I took a look into Hashmap.cpp and header.
It is storing 16 bytes for X (out of full 32) and 16 bytes for distance (out of which 3 bits are used for other things as seen in header, so 125 bits).
In these conditions yes, you can fit 2^33.36 points in 300 GB. But is there a fine print about the possibility of hash collision on those missing 129 bits in the DP? You have a missing Y sign bit hint and 128 bits of lost information about the X coordinate. Are these factored in into the probability? I see nothing about this in the README.
There is also the 125-bit distance issue. So making "shortcuts" into whatever is stored affects some of the estimations, and in thie #115 case it is translated into exceeding the number of operations that were required (2^58.36). This was a trade-off between storage and time which I don't see documented.
Distances do not really increase in size, in the same range/group.
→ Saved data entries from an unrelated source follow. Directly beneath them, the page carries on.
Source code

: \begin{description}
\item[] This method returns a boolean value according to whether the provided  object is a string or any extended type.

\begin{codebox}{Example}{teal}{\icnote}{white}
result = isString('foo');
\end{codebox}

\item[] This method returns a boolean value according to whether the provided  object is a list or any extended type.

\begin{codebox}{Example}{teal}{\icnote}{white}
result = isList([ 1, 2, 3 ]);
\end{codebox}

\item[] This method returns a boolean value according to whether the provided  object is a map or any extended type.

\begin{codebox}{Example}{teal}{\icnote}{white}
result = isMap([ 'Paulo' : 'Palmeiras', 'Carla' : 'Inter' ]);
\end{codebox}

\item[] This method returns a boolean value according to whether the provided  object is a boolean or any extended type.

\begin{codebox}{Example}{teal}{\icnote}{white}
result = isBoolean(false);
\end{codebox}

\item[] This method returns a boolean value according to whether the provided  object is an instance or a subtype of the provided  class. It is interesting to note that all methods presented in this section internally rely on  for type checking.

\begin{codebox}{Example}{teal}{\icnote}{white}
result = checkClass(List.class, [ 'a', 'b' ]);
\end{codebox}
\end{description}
They are spread out randomly at program start and then, for say 115, they have average jump size of somewhere around 2^57ish; so each jump is about 2^57, but inside a 2^114 range, so in order to really increase, each kangaroo would have to make more than 2^57 jumps (which would take a lifetime).
Since target range gets offset by target start, we can just think about a distance from 0 to....? and here's the catch: it really depends on how many jumps on average a kangaroo would need to make, in order to fill the DP table.
Yes, using a single kangaroo would basically traverse a lot of space to fill the DP table.
Using 2 kangaroos halves the distance, 256 kangaroos gets rid of 8 more bits of the distance, etc.
But yes, a larger range would have more hex characters stored for the distance (which would take up more storage space), compared to a smaller range, but the points (DPs) would all be the same size/length, regardless of the range. So 130 compared to 115 range would equal around 3-4 more hex characters per distance.
Yes, a distance of 0 should take up the same space as a distance of 2^max. So the individual entry size needs to increase, to accomodate.
If you look into the Hashmap.cpp (since you're a guru in this software), answer me these:
1. Why is the file loaded into memory? You almost state you can just read/write from the file to do DP storage/lookup operations, so why is it read and operated in the RAM?

2. Would you say the solution (collision) was found during a file merge from 2 different 150 GB files, or after a GPU loop? If the latter, that would mean the hashmap file was scanned and written to, for each DP, which by all means sounds unfeasible, at least for the simple structure it uses.